1914, Le destin du monde by 1914

Auteur:1914 [1914]
La langue: fra
Format: epub
Tags: 1914, Le destin du monde
Publié: 2015-09-01T14:22:22+00:00


19.

« Ils ont tué Jaurès. »

Dans la foule qui s’est agglutinée devant le café du Croissant, on répète ces quatre mots à voix basse, comme si l’on était agenouillé dans une église et que sonnait le glas. Et quelqu’un dit : « Demain, ce sera le tocsin. Ils ont tué Jaurès, alors c’est la guerre. »

Et Anna de Noailles à qui l’on a téléphoné la nouvelle évoque « ce héros tué en avant des armées, [Jaurès] en qui s’engloutissait la paix…».

La mort de Jaurès, on l’annonce aux ministres réunis en Conseil à l’Élysée afin d’élaborer la réponse à l’ultimatum remis à Viviani par von Schoen, l’ambassadeur d’Allemagne.

Assassiné, Jaurès ?

Les ministres, « après quelques exclamations d’horreur, se réfugient dans un prodigieux silence », note l’un d’eux.

Malvy, le ministre de l’intérieur, s’absente, revient.

« Le préfet de police me téléphone qu’il y aura la révolution à Paris dans trois heures.

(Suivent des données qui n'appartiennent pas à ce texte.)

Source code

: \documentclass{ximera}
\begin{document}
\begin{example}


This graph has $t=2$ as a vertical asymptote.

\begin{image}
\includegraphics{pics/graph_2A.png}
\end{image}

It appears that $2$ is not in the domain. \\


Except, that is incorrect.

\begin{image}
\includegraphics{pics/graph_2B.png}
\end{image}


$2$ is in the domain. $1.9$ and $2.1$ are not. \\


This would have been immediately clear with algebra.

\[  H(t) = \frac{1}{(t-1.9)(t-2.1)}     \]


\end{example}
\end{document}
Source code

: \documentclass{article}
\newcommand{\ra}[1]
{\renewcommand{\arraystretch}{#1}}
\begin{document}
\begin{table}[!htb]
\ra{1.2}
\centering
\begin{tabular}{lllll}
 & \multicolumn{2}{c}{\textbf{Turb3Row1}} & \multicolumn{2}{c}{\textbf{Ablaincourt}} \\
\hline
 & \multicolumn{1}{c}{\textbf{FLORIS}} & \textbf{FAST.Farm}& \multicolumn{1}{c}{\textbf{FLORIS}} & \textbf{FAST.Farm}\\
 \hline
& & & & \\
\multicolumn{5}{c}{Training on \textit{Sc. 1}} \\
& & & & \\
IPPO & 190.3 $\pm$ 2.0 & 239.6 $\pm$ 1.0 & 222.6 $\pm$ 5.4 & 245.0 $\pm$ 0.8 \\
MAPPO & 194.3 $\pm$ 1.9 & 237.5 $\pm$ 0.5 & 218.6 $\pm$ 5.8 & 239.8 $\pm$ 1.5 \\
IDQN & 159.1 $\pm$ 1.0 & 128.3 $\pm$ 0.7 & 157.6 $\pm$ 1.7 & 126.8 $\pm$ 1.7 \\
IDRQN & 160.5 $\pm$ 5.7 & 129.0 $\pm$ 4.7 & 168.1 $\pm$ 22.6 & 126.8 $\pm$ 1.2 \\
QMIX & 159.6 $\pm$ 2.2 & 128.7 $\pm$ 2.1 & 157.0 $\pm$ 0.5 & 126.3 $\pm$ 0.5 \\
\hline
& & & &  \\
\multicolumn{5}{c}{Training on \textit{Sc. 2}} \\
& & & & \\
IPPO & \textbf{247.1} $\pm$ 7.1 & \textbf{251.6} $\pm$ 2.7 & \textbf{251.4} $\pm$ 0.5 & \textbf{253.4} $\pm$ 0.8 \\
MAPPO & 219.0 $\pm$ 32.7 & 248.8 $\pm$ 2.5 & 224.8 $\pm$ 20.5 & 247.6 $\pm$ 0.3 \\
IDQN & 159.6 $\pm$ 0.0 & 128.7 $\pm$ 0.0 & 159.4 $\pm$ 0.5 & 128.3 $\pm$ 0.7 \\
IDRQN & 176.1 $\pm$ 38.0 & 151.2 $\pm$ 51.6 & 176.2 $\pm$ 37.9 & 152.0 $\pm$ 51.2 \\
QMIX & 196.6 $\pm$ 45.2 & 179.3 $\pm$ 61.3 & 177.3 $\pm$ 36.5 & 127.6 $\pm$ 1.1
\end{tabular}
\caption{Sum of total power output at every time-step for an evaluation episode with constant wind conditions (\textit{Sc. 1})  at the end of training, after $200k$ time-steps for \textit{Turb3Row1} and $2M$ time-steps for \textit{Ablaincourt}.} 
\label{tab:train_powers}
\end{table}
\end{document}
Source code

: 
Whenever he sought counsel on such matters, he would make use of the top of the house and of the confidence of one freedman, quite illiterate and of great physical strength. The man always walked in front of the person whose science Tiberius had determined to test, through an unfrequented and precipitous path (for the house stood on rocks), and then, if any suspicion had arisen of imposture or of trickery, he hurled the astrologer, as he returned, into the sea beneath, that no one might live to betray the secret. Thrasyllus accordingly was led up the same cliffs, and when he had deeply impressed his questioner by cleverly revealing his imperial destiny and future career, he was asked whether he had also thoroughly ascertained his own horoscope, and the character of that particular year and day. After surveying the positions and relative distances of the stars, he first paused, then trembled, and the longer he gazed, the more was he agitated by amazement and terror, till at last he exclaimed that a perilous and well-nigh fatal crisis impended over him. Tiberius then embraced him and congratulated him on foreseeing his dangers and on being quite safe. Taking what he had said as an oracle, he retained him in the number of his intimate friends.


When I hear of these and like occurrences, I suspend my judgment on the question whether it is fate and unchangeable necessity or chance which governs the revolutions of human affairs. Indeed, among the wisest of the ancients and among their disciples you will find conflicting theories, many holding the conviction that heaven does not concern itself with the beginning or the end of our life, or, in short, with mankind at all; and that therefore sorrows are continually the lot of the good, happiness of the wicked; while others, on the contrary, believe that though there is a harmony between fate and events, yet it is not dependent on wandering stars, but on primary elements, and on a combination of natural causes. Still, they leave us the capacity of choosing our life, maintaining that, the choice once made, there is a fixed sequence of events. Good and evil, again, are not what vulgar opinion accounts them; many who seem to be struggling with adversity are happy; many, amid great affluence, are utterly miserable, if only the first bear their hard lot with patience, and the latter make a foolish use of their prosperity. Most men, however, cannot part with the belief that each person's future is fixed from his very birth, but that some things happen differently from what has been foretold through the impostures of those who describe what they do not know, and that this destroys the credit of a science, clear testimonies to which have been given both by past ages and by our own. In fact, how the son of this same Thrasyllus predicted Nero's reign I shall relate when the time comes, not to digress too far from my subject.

Les faubourgs vont descendre, dit-il.

— Alors quoi, lance un ministre, la guerre étrangère et la guerre civile ? Tout alors ! »

On décide de garder à Paris pour le maintien de l’ordre deux régiments de cuirassiers, qui devaient partir pour la frontière.

Mais Malvy refuse d’arrêter les pacifistes, les syndicalistes, les monarchistes, tous ceux qu’on a récusés dans le Carnet B, une liste établie dans chaque département.

Il était prévu de les incarcérer préventivement.

« Laissez-moi la guillotine et je vous garantis la victoire », avait plusieurs fois déclaré le ministre de la Guerre, Adolphe Messimy.

Malvy l’emporte.

On fait confiance au patriotisme des citoyens. Et d’autant plus que l’arrestation et les aveux de Raoul Villain confirment qu’il s’agit d’un acte individuel.

« Abominable et sot », dit Poincaré.

Il écrit à Mme Jaurès :

« J’apprends l’abominable attentat dont votre mari a été la victime. Jaurès avait souvent été mon adversaire, mais j’avais une grande admiration pour son talent et son caractère, et à une heure où l’union nationale était plus nécessaire que jamais je tiens à vous exprimer les sentiments que j’avais pour lui. »

René Viviani rédige la Proclamation du gouvernement qui sera affichée dans toute la France.

Il était l’ami de Jaurès. Il salue le « républicain socialiste » et souligne qu’en « ces jours difficiles et dans l’intérêt de la paix il a soutenu l’action patriotique du gouvernement… Dans les graves circonstances que la patrie traverse, le gouvernement compte sur le patriotisme de la classe ouvrière, de toute la population pour observer le calme et ne pas ajouter aux émotions publiques par une agitation qui jetterait la capitale dans le désordre…».

Mais tout est calme.

Le journaliste Gustave Hervé, connu pour son antimilitarisme, son pacifisme, compose dans cette nuit du vendredi 31 juillet 1914 la page « une » de son journal La Guerre sociale qui paraîtra demain, samedi 1er août :

« Défense nationale d’abord !

Ils ont assassiné Jaurès

Nous n’assassinerons pas la France ! »

Ce 1er août, Maurice Barrès s’incline devant la dépouille de Jaurès et écrit :

« Quelle solitude autour de celui dont je sais bien qu’il était, car les défauts n’empêchent rien, un noble homme, ma foi oui, un grand homme ! Adieu, Jaurès, que j’aurais voulu pouvoir librement aimer.